I find it odd that we live in a society where the chances are much greater to see an ad using sexuality to sell beer, a clothing line or lingerie than to see people having a mature conversation about sex and sexuality. I don't think it's appropriate to tell a kid going through puberty to start having sex as soon as possible. But I don't think it's appropriate to tell a kid going through puberty that sex is a gross, horrible and vulgar activity. More than anything, the pros and cons of sex, using vulgar language and drinking alcohol should be discussed in mature ways. However, other people (who tend to think for others) want to pass the blame elsewhere.
I don't blame parents who want to keep their children at bay from certain sides of life for as long as possible. But whether parents like it or not, their kids are gonna find out about profanity, sex, drugs and alcohol.
In my case, I discovered the most well-known curse words from two movies (Back to the Future and Spaceballs) and a slide I once played on. Did my respect for elders and authority plummet because I found out about these words? No. Did my morals get so corrupted that I flunked out of school and became a crack-addicted prostitute? No. If anything, it was the beginning of understanding that there are other things out there in the world.
I don't consider myself to having a potty-mouth, but I'm not afraid to use vulgar language when it's appropriate. Does that make me a deviant of society? Nope. I think it makes me normal. But a big part of my normal-ness is not from the movies I watched as a kid, but the way I grew up and was raised. Unfortunately, people who rely on the MPAA, the FCC and the Parents Television Council to be their guardian don't want to look that deep into a person's background. Blame what kids are watching and hearing instead of talking to kids in a mature way about what they're watching and hearing.
One of the really telling parts in Anderson's film is when Kevin Smith describes how his daughter is raised around vulgar language. Kevin and his wife Jen don't hold back the words when they're around Harley, but Harley is afraid to use vulgar language. She just doesn't like saying those words. Where did that maturity come from? I don't know, but it makes for a strong argument.
Probably the biggest frustration I have encountered around parents is how they think their children are mentally inept (or to put it bluntly, stupid). No, we're not born with a mental encyclopedia of the world, but nobody is born dumb. How insulting is it to a teenager's mental capacity to pigeonhole him or her as prey or clueless? I find it incredibly so. I take the attitude that kids are smarter than you and not as smart as you. They're not either one or the other.

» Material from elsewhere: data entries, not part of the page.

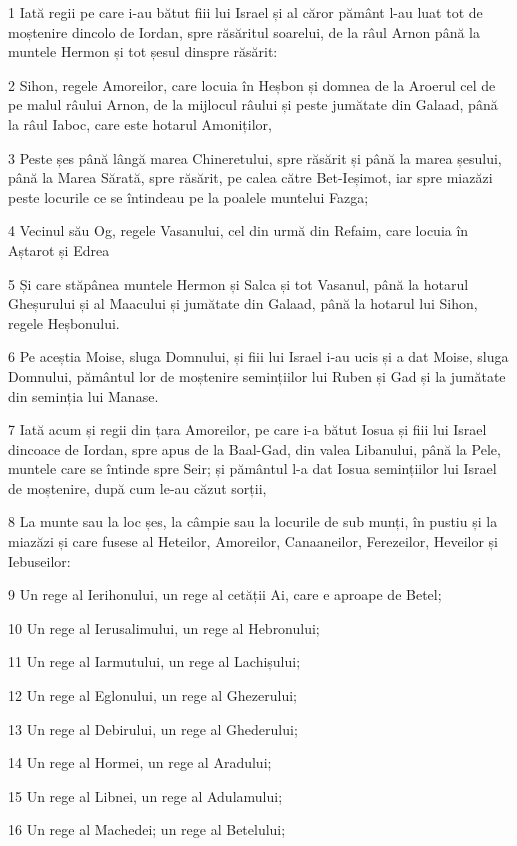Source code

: \par 1 Iată regii pe care i-au bătut fiii lui Israel și al căror pământ l-au luat tot de moștenire dincolo de Iordan, spre răsăritul soarelui, de la râul Arnon până la muntele Hermon și tot șesul dinspre răsărit:
\par 2 Sihon, regele Amoreilor, care locuia în Heșbon și domnea de la Aroerul cel de pe malul râului Arnon, de la mijlocul râului și peste jumătate din Galaad, până la râul Iaboc, care este hotarul Amoniților,
\par 3 Peste șes până lângă marea Chineretului, spre răsărit și până la marea șesului, până la Marea Sărată, spre răsărit, pe calea către Bet-Ieșimot, iar spre miazăzi peste locurile ce se întindeau pe la poalele muntelui Fazga;
\par 4 Vecinul său Og, regele Vasanului, cel din urmă din Refaim, care locuia în Aștarot și Edrea
\par 5 Și care stăpânea muntele Hermon și Salca și tot Vasanul, până la hotarul Gheșurului și al Maacului și jumătate din Galaad, până la hotarul lui Sihon, regele Heșbonului.
\par 6 Pe aceștia Moise, sluga Domnului, și fiii lui Israel i-au ucis și a dat Moise, sluga Domnului, pământul lor de moștenire semințiilor lui Ruben și Gad și la jumătate din seminția lui Manase.
\par 7 Iată acum și regii din țara Amoreilor, pe care i-a bătut Iosua și fiii lui Israel dincoace de Iordan, spre apus de la Baal-Gad, din valea Libanului, până la Pele, muntele care se întinde spre Seir; și pământul l-a dat Iosua semințiilor lui Israel de moștenire, după cum le-au căzut sorții,
\par 8 La munte sau la loc șes, la câmpie sau la locurile de sub munți, în pustiu și la miazăzi și care fusese al Heteilor, Amoreilor, Canaaneilor, Ferezeilor, Heveilor și Iebuseilor:
\par 9 Un rege al Ierihonului, un rege al cetății Ai, care e aproape de Betel;
\par 10 Un rege al Ierusalimului, un rege al Hebronului;
\par 11 Un rege al Iarmutului, un rege al Lachișului;
\par 12 Un rege al Eglonului, un rege al Ghezerului;
\par 13 Un rege al Debirului, un rege al Ghederului;
\par 14 Un rege al Hormei, un rege al Aradului;
\par 15 Un rege al Libnei, un rege al Adulamului;
\par 16 Un rege al Machedei; un rege al Betelului;

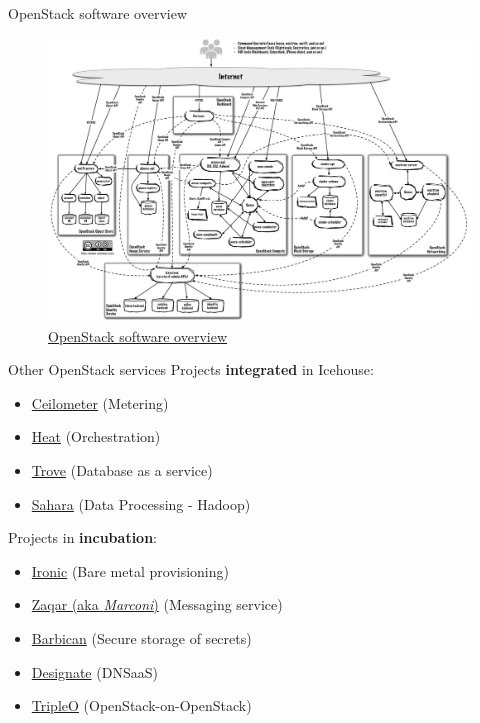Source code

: \documentclass[english,serif,mathserif,usenames,dvipsnames]{beamer}
\begin{document}
\begin{frame}
  {OpenStack software overview}
  \begin{figure}[ht]
    \centering
    \includegraphics[width=\linewidth]{openstack-arch-havana-logical-v1.jpg}
    
  \caption*{\href{http://docs.openstack.org/training-guides/content/figures/5/a/figures/openstack-arch-havana-logical-v1.jpg}{OpenStack software overview}}
\end{figure}
\end{frame}

\begin{frame}
  {Other OpenStack services}
  Projects \textbf{integrated} in Icehouse:
  \begin{itemize}
  \item \href{https://wiki.openstack.org/wiki/Ceilometer}{Ceilometer}
    (Metering)
  \item \href{https://wiki.openstack.org/wiki/Heat}{Heat}
    (Orchestration)
  \item \href{https://wiki.openstack.org/wiki/Trove}{Trove} (Database
    as a service)
  \item \href{https://wiki.openstack.org/wiki/Sahara}{Sahara} (Data
    Processing - Hadoop)
  \end{itemize}

\+
  Projects in \textbf{incubation}:
  \begin{itemize}
  \item \href{https://wiki.openstack.org/wiki/Ironic}{Ironic} (Bare
    metal provisioning)
  \item \href{https://wiki.openstack.org/wiki/Zaqar}{Zaqar (aka
      \textit{Marconi})} (Messaging service)
  \item \href{https://wiki.openstack.org/wiki/Barbican}{Barbican}
    (Secure storage of secrets)
  \item \href{https://wiki.openstack.org/wiki/Designate}{Designate} (DNSaaS)
  \item \href{https://wiki.openstack.org/wiki/TripleO}{TripleO} (OpenStack-on-OpenStack)
  \end{itemize}
\end{frame}
\end{document}
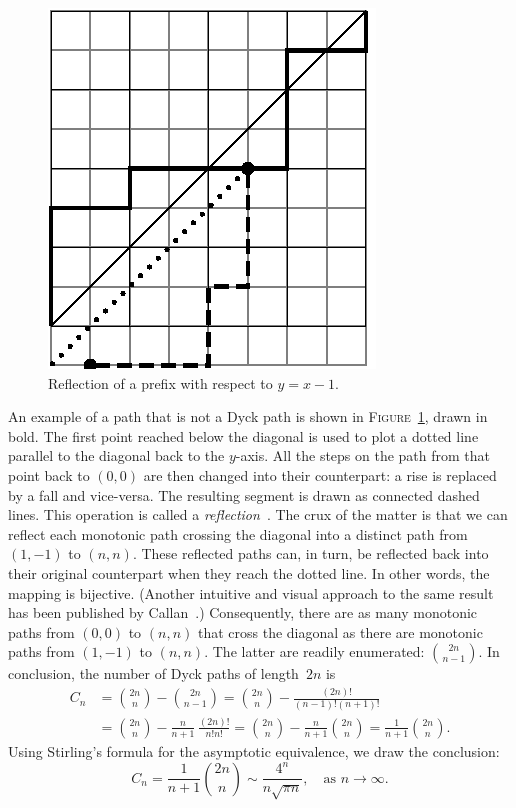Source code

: \documentclass[11pt]{article}
\newcommand\fig{\textsc{Figure}}
\begin{document}
%
\begin{figure}
\centering
\includegraphics[scale=0.9]{reflection}
\caption{Reflection of a prefix with respect to \(y = x - 1\).
\label{fig:reflection}}
\end{figure}
An example of a path that is not a Dyck path is shown in
\fig~\ref{fig:reflection},
drawn in bold. The first point reached below the diagonal is used to
plot a dotted line parallel to the diagonal back to the $y$-axis. All
the steps on the path from that point back to \((0,0)\) are then
changed into their counterpart: a rise is replaced by a fall and
vice-versa. The resulting segment is drawn as connected dashed
lines. This operation is called a
\emph{reflection}~\cite{Renault:2008}. The crux of the matter is that
we can reflect each monotonic path crossing the diagonal into a
distinct path from \((1,-1)\) to \((n,n)\). These reflected paths can,
in turn, be reflected back into their original counterpart when they
reach the dotted line. In other words, the mapping is
bijective. (Another intuitive and visual approach to the same result
has been published by Callan~\cite{Callan:1995}.)  Consequently, there
are as many monotonic paths from \((0,0)\) to \((n,n)\) that cross the
diagonal as there are monotonic paths from \((1,-1)\) to
\((n,n)\). The latter are readily enumerated: \(\binom{2n}{n-1}\). In
conclusion, the number of Dyck paths of length~\(2n\) is
\begin{align}
C_n &= \binom{2n}{n} - \binom{2n}{n-1}
= \binom{2n}{n} - \frac{(2n)!}{(n-1)!(n+1)!}\label{eq:C}\\
&= \binom{2n}{n} - \frac{n}{n+1} \, \frac{(2n)!}{n!n!}
 = \binom{2n}{n} - \frac{n}{n+1} \binom{2n}{n} = \frac{1}{n+1}\binom{2n}{n}.\nonumber
\end{align}
Using Stirling's formula for the asymptotic equivalence, we draw the conclusion:
\begin{equation}
C_n = \frac{1}{n+1}\binom{2n}{n} \sim \frac{4^n}{n\sqrt{\pi n}},
      \quad\text{as \(n \rightarrow \infty\)}.
\label{eq:Cn}
\end{equation}
\end{document}
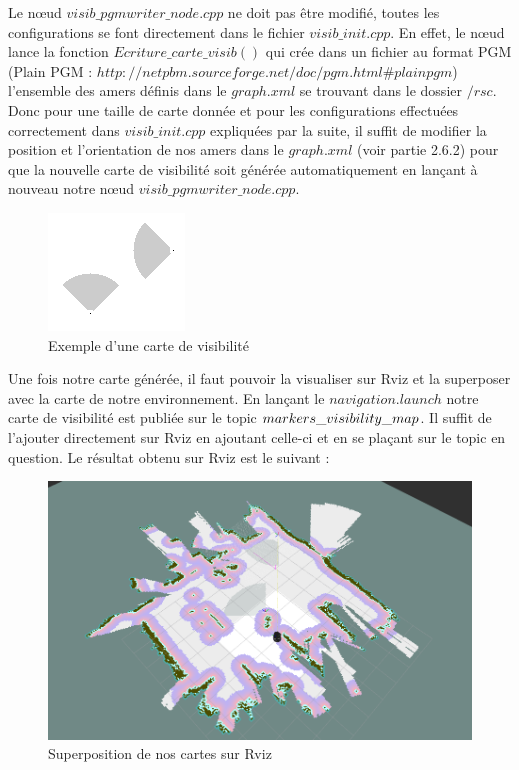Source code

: \documentclass[10pt,a4paper]{article}
\begin{document}
Le nœud $visib\_pgmwriter\_node.cpp$ ne doit pas être modifié, toutes les configurations se font directement dans le fichier $visib\_init.cpp$. En effet, le nœud lance la fonction $Ecriture\_carte\_visib()$ qui crée dans un fichier au format PGM (Plain PGM : $http://netpbm.sourceforge.net/doc/pgm.html\#plainpgm$) l'ensemble des amers définis dans le $graph.xml$ se trouvant dans le dossier $/rsc$. Donc pour une taille de carte donnée et pour les configurations effectuées correctement dans $visib\_init.cpp$  expliquées par la suite, il suffit de modifier la position et l'orientation de nos amers dans le $graph.xml$ (voir partie 2.6.2) pour que la nouvelle carte de visibilité soit générée automatiquement en lançant à nouveau notre nœud $visib\_pgmwriter\_node.cpp$.\\

\begin{figure}[!h]
\center
\includegraphics{figures/visib.png} 
\caption{Exemple d'une carte de visibilité}	
\end{figure}

Une fois notre carte générée, il faut pouvoir la visualiser sur Rviz et la superposer avec la carte de notre environnement. En lançant le $navigation.launch$ notre carte de visibilité est publiée sur le topic $\/markers\_visibility\_map$. Il suffit de l'ajouter directement sur Rviz en ajoutant celle-ci et en se plaçant sur le topic en question. Le résultat obtenu sur Rviz est le suivant :

\begin{figure}[!h]
\center
\includegraphics[scale=0.4]{figures/visib_rviz.png} 
\caption{Superposition de nos cartes sur Rviz}	
\end{figure}
\end{document}
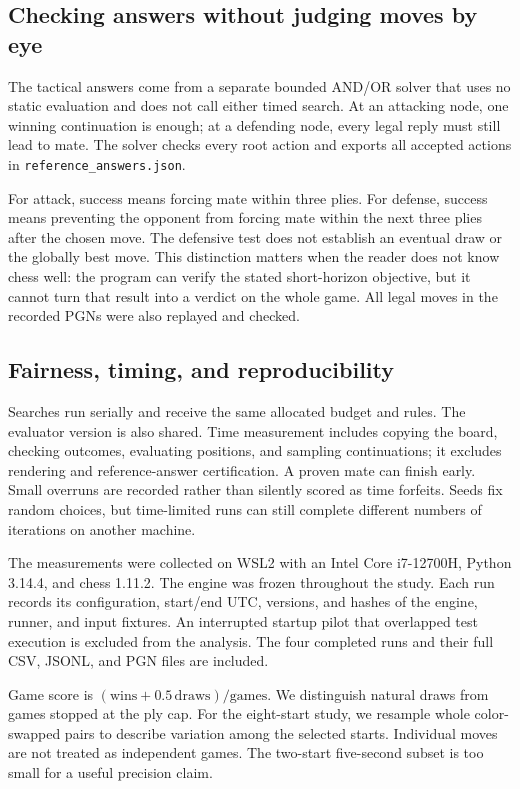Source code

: \documentclass[oneside,final]{hcmut-report}
\begin{document}
\subsection{Checking answers without judging moves by eye}
The tactical answers come from a separate bounded AND/OR solver that uses
no static evaluation and does not call either timed search. At an attacking
node, one winning continuation is enough; at a defending node, every legal
reply must still lead to mate. The solver checks every root action and
exports all accepted actions in \texttt{reference\_answers.json}.

For attack, success means forcing mate within three plies. For defense,
success means preventing the opponent from forcing mate within the next
three plies after the chosen move. The defensive test does not establish
an eventual draw or the globally best move. This distinction matters when
the reader does not know chess well: the program can verify the stated
short-horizon objective, but it cannot turn that result into a verdict on
the whole game. All legal moves in the recorded PGNs were also replayed
and checked.

\subsection{Fairness, timing, and reproducibility}
Searches run serially and receive the same allocated budget and rules.
The evaluator version is also shared. Time measurement includes copying
the board, checking outcomes, evaluating positions, and sampling continuations;
it excludes rendering and reference-answer certification. A proven mate
can finish early. Small overruns are recorded rather than silently scored
as time forfeits. Seeds fix random choices, but time-limited runs can still
complete different numbers of iterations on another machine.

The measurements were collected on WSL2 with an Intel Core i7-12700H,
Python 3.14.4, and chess 1.11.2. The engine was frozen throughout the study.
Each run records its configuration, start/end UTC, versions, and hashes
of the engine, runner, and input fixtures. An interrupted startup pilot
that overlapped test execution is excluded from the analysis. The four
completed runs and their full CSV, JSONL, and PGN files are included.

Game score is $(\text{wins}+0.5\,\text{draws})/\text{games}$. We distinguish
natural draws from games stopped at the ply cap. For the eight-start study,
we resample whole color-swapped pairs to describe variation among the
selected starts. Individual moves are not treated as independent games.
The two-start five-second subset is too small for a useful precision claim.
\end{document}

So what does this all mean to my life now? Well, as an uncle to three-month-old nieces and with a couple of cousins that are younger than eleven, I choose to respect them as humans. I don't see them as fragile, but as growing humans (just like how I see everyone else). If they were to use salty language around me when they get older, I doubt I'd lose my marbles. I wouldn't cast scorn to their parents, the TV shows they watch, the books they read or the movies they watch. If anything, I'd tactfully inquire about where they heard those words and ask if they knew what they meant. I'm no saint, but I'm not going to lie and pretend like that side of life doesn't exist.